◆ Excerpted data ◆
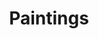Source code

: ---
layout: paintings
title: Paintings
permalink: /paintings/
type: paintings
series:
- title: lewisham
  description: a
 
- title: berlin 
  description:  

- title: landscape
  description: a

- title: bambinart
  description: a
  
 
- title: tokyo
  description: a
  

- title: pop
  description: 


- title: blackandwhite
  description:











---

◆ What this task involves ◆
After removing the pictures, transcribe the listing above exactly.

◆ Problem solution ◆
Source code

: ---
layout: paintings
title: Paintings
permalink: /paintings/
type: paintings
series:
- title: lewisham
  description: a
 
- title: berlin 
  description:  

- title: landscape
  description: a

- title: bambinart
  description: a
  
 
- title: tokyo
  description: a
  

- title: pop
  description: 


- title: blackandwhite
  description:











---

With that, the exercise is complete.